Data literacy is an increasingly important skill throughout the world. An emerging set of tools provides ways for marginalized communities and groups in the developing world to produce and generate data. Xiaowei Wang gives an overview of the Nomadic Mapping Collective in Ulaanbaatar, Mongolia, a project sponsored by the US Department of State and ZERO1’s Arts Incubator program. The Nomadic Mapping Collective is a highly novel organizational model that encourages geographic data literacy and ownership, supports long-term sustainability, and impacts urban policy in the informal settlements of Ulaanbaatar.
Many programs and initiatives have sought to use crowdsourcing or codesign to map informal settlements in Ulaanbaatar. In the case of many NGO initiatives, community members are unable to access the data gathered by the project or participate in design research, only for the resulting designs to have little long-term effect on or sustainability for their communities. The Nomadic Mapping Collective sought out ways to collaboratively design presentations of geographic data in nontraditional, nonaerial views and give ownership of the data to the people whose settlements were being mapped. Along the way, the project confronted numerous emerging issues around collecting data in developing contexts, including a reluctance on the part of the community to engage, be surveyed, or be recruited into the project.

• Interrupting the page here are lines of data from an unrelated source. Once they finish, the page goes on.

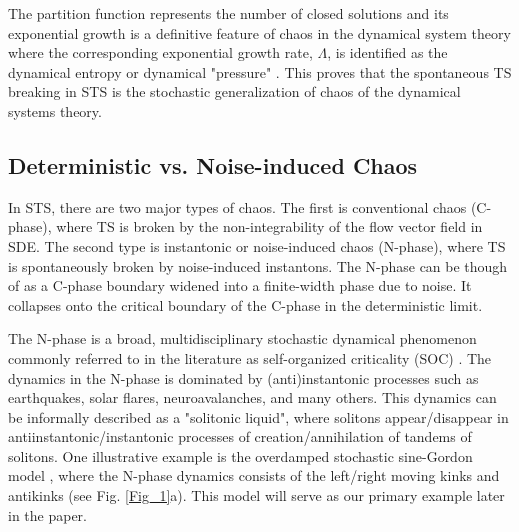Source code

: \documentclass[final,5p,10pt,times,twocolumn,year]{elsarticle}
\begin{document}
The partition function represents the number of closed solutions and its exponential growth is a definitive feature of chaos in the dynamical system theory where the corresponding exponential growth rate, $\Lambda$, is identified as the dynamical entropy or dynamical "pressure" \cite{Rue02}. This proves that the spontaneous TS breaking in STS is the stochastic generalization of chaos of the dynamical systems theory.

\subsection{Deterministic vs. Noise-induced Chaos}
\label{Sec_SUSY_Breaking}

In STS, there are two major types of chaos. The first is conventional chaos (C-phase), where TS is broken by the non-integrability of the flow vector field in SDE. The second type is instantonic or noise-induced chaos (N-phase), where TS is spontaneously broken by noise-induced instantons. The N-phase can be though of as a C-phase boundary widened into a finite-width phase due to noise. It collapses onto the critical boundary of the C-phase in the deterministic limit.

The N-phase is a broad, multidisciplinary stochastic dynamical phenomenon commonly referred to in the literature as self-organized criticality (SOC) \cite{Bak87,A_recent_review_on_SOC,SOC_controvercy,Asc11,seizure}. The dynamics in the N-phase is dominated by (anti)instantonic processes such as earthquakes, solar flares, neuroavalanches, and many others. This dynamics can be informally described as a "solitonic liquid", where solitons appear/disappear in antiinstantonic/instantonic processes of creation/annihilation of tandems of solitons. One illustrative example is the overdamped stochastic sine-Gordon model \cite{OVCHINNIKOV2024114611}, where the N-phase dynamics consists of the left/right moving kinks and antikinks (see Fig. \ref{Fig_1}a). This model will serve as our primary example later in the paper.
\end{document}
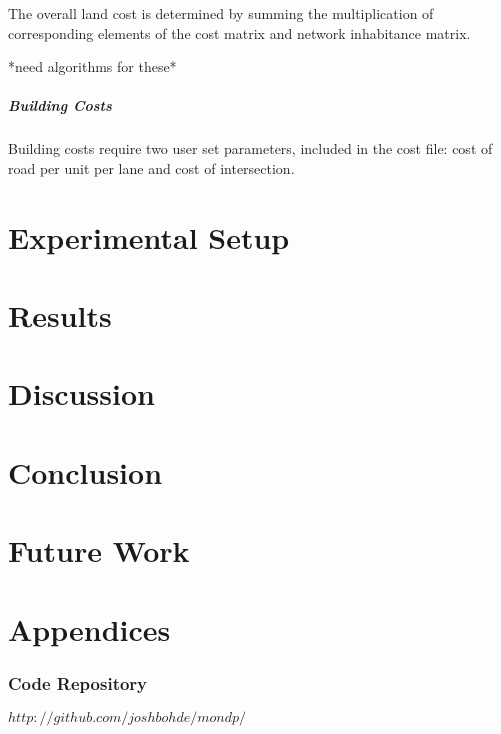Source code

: \documentclass[11pt, oneside, notitlepage, draft]{article}
\begin{document}
                The overall land cost is determined by summing the multiplication of corresponding elements of the cost matrix and network inhabitance matrix.

                *need algorithms for these*

            \subsubsection{Building Costs}
                Building costs require two user set parameters, included in the cost file: cost of road per unit per lane and cost of intersection. 


\part{Experimental Setup}

\part{Results}

\part{Discussion}

\part{Conclusion}

\part{Future Work}

\clearpage
\appendix
\part*{Appendices}
\section{Code Repository}
$http://github.com/joshbohde/mondp/$
\end{document}
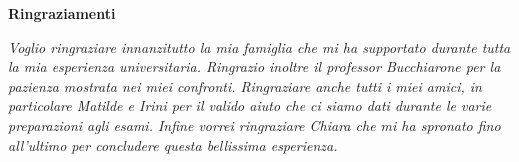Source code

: \thispagestyle{empty}

\begin{center}
  {\bf \Huge Ringraziamenti}
\end{center}

\vspace{4cm}

\emph{Voglio ringraziare innanzitutto la mia famiglia che mi ha supportato durante tutta la mia esperienza universitaria.
Ringrazio inoltre il professor Bucchiarone per la pazienza mostrata nei miei confronti.
Ringraziare anche tutti i miei amici, in particolare Matilde e Irini per il valido aiuto che ci siamo dati durante le varie preparazioni agli esami.
Infine vorrei ringraziare Chiara che mi ha spronato fino all'ultimo per concludere questa bellissima esperienza.
}
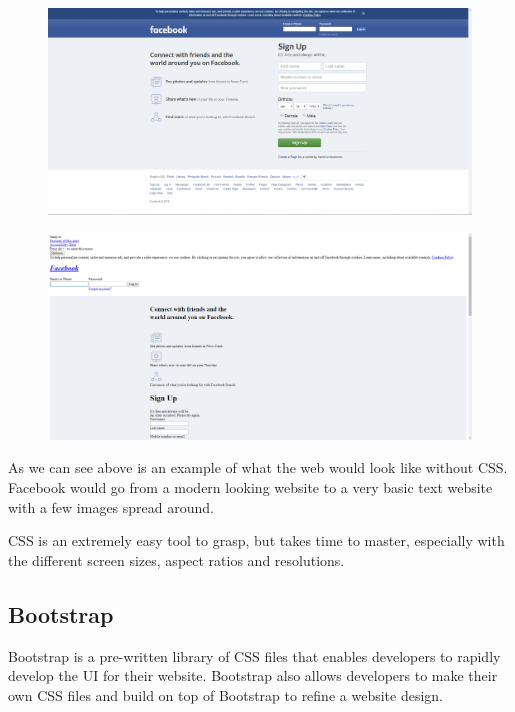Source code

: \begin{figure}[H]
    \centering
    \begin{minipage}{.50\textwidth}
      \centering
      \includegraphics[width=.9\linewidth]{img/facebookCSS.PNG}
      \label{fig:aboutPC}
    \end{minipage}%
    \begin{minipage}{.50\textwidth}
      \centering
      \includegraphics[width=.9\linewidth]{img/facebookNoCSS.PNG}
      \label{fig:aboutMobile}
    \end{minipage}
\end{figure}

As we can see above is an example of what the web would look like without CSS. Facebook would go from a modern looking website to a very basic text website with a few images spread around.

CSS is an extremely easy tool to grasp, but takes time to master, especially with the different screen sizes, aspect ratios and resolutions.

\subsection{Bootstrap}
Bootstrap is a pre-written library of CSS files that enables developers to rapidly develop the UI for their website. Bootstrap also allows developers to make their own CSS files and build on top of Bootstrap to refine a website design.

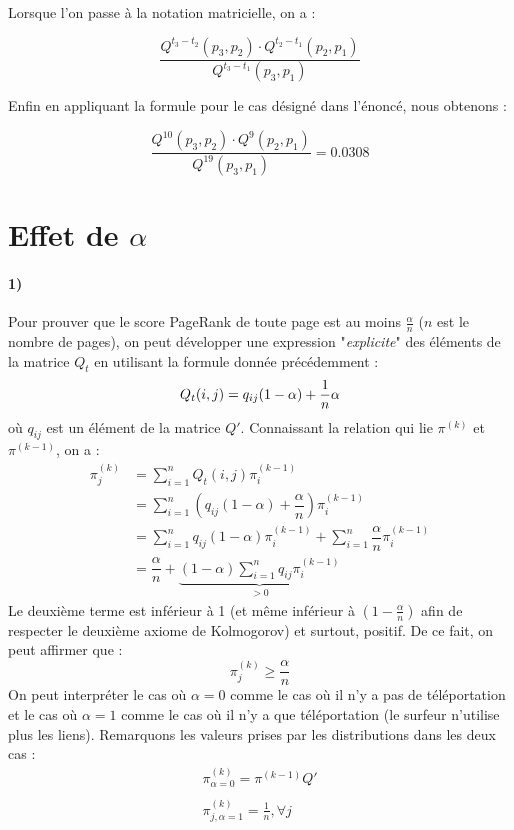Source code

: \documentclass[a4paper,titlepage]{report}
\begin{document}
Lorsque l'on passe à la notation matricielle, on a :

$$\dfrac{Q^{t_3 - t_2}(p_3, p_2) \cdot Q^{t_2 - t_1}(p_2, p_1)}{Q^{t_3 - t_1}(p_3, p_1)}
$$

Enfin en appliquant la formule pour le cas désigné dans l'énoncé, nous obtenons :

$$\dfrac{Q^{10}(p_3, p_2) \cdot Q^{9}(p_2, p_1)}{Q^{19}(p_3, p_1)} = 0.0308
$$

\section{Effet de $\alpha$}
\label{sec:effet_alpha}
\paragraph{1)}
Pour prouver que le score PageRank de toute page est au moins $\frac{\alpha}{n}$ ($n$ est le nombre de pages), on peut développer une expression "\textit{explicite}" des éléments de la matrice $Q_t$ en utilisant la formule donnée précédemment : 
\[
Q_t(i,j) = q_{ij} (1 - \alpha) + \dfrac{1}{n}\alpha\\
\]
où $q_{ij}$ est un élément de la matrice $Q'$. Connaissant la relation qui lie $\pi^{(k)}$ et $\pi^{(k-1)}$, on a :
\[
\begin{aligned}
\pi^{(k)}_j &= \sum\limits_{i = 1}^n Q_t(i,j)\pi^{(k-1)}_i\\
 &= \sum\limits_{i = 1}^n \left(q_{ij} (1 - \alpha) + \dfrac{\alpha}{n}\right)\pi^{(k-1)}_i\\
 &= \sum\limits_{i = 1}^n q_{ij} (1 - \alpha) \pi^{(k-1)}_i + \sum\limits_{i = 1}^n \dfrac{\alpha}{n} \pi^{(k-1)}_i\\
 &= \dfrac{\alpha}{n} + \underbrace{(1 - \alpha) \sum\limits_{i = 1}^n q_{ij} \pi^{(k-1)}_i}_{> 0}
\end{aligned}
\]
Le deuxième terme est inférieur à 1 (et même inférieur à $(1 - \frac{\alpha}{n})$ afin de respecter le deuxième axiome de Kolmogorov) et surtout, positif. De ce fait, on peut affirmer que :
\[
\pi^{(k)}_j \geq \dfrac{\alpha}{n}
\]
On peut interpréter le cas où $\alpha = 0$ comme le cas où il n'y a pas de téléportation et le cas où $\alpha = 1$ comme le cas où il n'y a que téléportation (le surfeur n'utilise plus les liens). Remarquons les valeurs prises par les distributions dans les deux cas :
\[
\begin{array}{l}
\pi_{\alpha = 0}^{(k)} = \pi^{(k-1)} Q'\\ \\
\pi_{j,\alpha = 1}^{(k)} = \frac{1}{n}, \forall j
\end{array}
\]
\end{document}
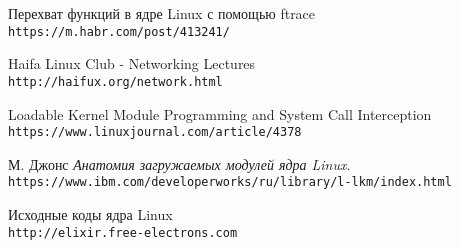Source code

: %


\begin{thebibliography}{9}
	Перехват функций в ядре Linux с помощью ftrace
	\\\texttt{https://m.habr.com/post/413241/}
	
	Haifa Linux Club - Networking Lectures
	\\\texttt{http://haifux.org/network.html}
	
	Loadable Kernel Module Programming and System Call Interception
	\\\texttt{https://www.linuxjournal.com/article/4378}
	
	М. Джонс 
	\textit{Анатомия загружаемых модулей ядра Linux}.
	\\\texttt{https://www.ibm.com/developerworks/ru/library/l-lkm/index.html}
	
	Исходные коды ядра Linux
	\\\texttt{http://elixir.free-electrons.com}
\end{thebibliography}


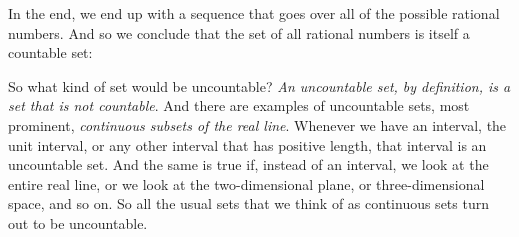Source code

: \documentclass[pdftex, brazil, 12pt, twoside]{article}
\begin{document}
\begin{figure}[H]
  \begin{center}
  \end{center}
\end{figure}

In the end, we end up with a sequence that goes over all of
the possible rational numbers.
And so we conclude that the set of all rational numbers is
itself a countable set:

\begin{figure}[H]
  \begin{center}
  \end{center}
\end{figure}

So what kind of set would be uncountable?
\emph{An uncountable set, by definition, is a set that is
not countable}.
And there are examples of uncountable sets, most
prominent, \emph{continuous subsets of the real line}.
Whenever we have an interval, the unit interval, or any
other interval that has positive length, that interval
is an uncountable set.
And the same is true if, instead of an interval, we
look at the entire real line, or we look at the
two-dimensional plane, or three-dimensional
space, and so on.
So all the usual sets that we think of as continuous sets
turn out to be uncountable.

\begin{figure}[H]
  \begin{center}
  \end{center}
\end{figure}
\end{document}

Xiaowei R. Wang is a designer at Mapbox. Her work and research is at the intersection of participatory geography, interactive art, and information ecologies. Her work has been featured in IEEE publications, the New York Times, and the Guardian and on the BBC and CNN. Recent projects include Lux meridiani, a video game focused on sci-fi ecological scenarios developed at the Headlands Center for the Arts, and the Nomadic Mapping Collective, created as part of the American Arts Incubator program, a US Department of State initiative implemented by ZERO1.
Xiaowei is one of the cocreators of FLOAT Beijing, a project combining art, technology, and environmental sensing that was an INDEX: Design to Improve Life finalist in 2013.